Ali Ulwelling is another member of FireSafe Flathead and a forestry assistance specialist for the Montana Department of Natural Resources and Conservation. She said FireSafe Flathead’s work is is especially important as new people move into the area who may not be familiar with the region’s landscape and history with fire.
“We help people understand that they live in a fire-adaptive landscape,” she said. “That we’re choosing to live in places that burn and have always burned.”
“If people are coming from an urban area to a rural area, they’ve got to be ready for the fact that help or a fire truck isn’t just a phone call away all the time, it could take time for us to get there,” he said. “I think some people are unaware of that reality.”
Ben Devall, fire chief, Big Mountain Fire and Rescue
Ulwelling said it’s important that people look at their property with an eye toward reducing burnable fuels. While thinning and clearing brush is an obvious strategy, she said, other helpful actions can include cleaning gutters and installing a barrier of non-flammable material around structures. Those types of spaces around a home can also give firefighters a better chance to protect it if a blaze does encroach.
Ben Devall, the fire chief of Big Mountain Fire and Rescue, said creating defensible spaces is especially important because in some instances firefighters might not be able to protect every property. His department has a half-dozen full-time firefighters to protect hundreds of properties in the area in and around Whitefish Mountain Resort.

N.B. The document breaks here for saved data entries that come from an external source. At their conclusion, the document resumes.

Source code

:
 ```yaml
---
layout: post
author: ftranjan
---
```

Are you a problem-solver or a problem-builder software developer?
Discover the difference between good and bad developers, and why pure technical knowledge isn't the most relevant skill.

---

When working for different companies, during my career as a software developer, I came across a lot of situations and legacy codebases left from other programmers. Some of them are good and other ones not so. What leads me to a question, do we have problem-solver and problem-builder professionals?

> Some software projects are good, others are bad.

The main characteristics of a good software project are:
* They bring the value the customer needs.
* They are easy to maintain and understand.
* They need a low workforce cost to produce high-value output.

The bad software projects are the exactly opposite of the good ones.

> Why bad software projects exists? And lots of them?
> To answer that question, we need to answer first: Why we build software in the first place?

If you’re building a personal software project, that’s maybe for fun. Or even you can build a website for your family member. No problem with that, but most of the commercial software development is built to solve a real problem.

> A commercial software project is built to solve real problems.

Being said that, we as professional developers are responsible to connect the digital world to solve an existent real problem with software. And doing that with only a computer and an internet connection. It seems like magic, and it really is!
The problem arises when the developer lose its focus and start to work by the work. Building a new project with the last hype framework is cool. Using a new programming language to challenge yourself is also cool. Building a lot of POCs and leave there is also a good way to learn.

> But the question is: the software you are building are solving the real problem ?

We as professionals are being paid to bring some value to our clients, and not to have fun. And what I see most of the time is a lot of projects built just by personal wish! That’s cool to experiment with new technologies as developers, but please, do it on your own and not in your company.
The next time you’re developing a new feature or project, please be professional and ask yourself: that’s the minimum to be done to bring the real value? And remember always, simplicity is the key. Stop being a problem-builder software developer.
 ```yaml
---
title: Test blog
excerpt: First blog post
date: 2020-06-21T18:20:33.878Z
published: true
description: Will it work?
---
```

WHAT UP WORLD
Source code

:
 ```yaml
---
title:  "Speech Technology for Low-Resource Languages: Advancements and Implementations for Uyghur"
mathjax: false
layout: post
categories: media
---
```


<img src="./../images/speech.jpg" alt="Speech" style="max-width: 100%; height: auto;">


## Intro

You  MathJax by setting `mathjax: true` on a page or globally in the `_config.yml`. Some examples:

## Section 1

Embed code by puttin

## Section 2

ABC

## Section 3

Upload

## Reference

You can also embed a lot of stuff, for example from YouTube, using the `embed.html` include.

“If people are coming from an urban area to a rural area, they’ve got to be ready for the fact that help or a fire truck isn’t just a phone call away all the time, it could take time for us to get there,” he said. “I think some people are unaware of that reality.”
But as wildfires become bigger and the fire season grows longer across the West, concerns about structure losses could go beyond those in the wildland urban interface, Ulwelling said, pointing to devastating fires in Paradise, California in 2018 and Boulder, Colorado in 2021, each of which destroyed thousands of structures.
“We’ve seen what happens when high winds push a fire into a community in recent years,” she said.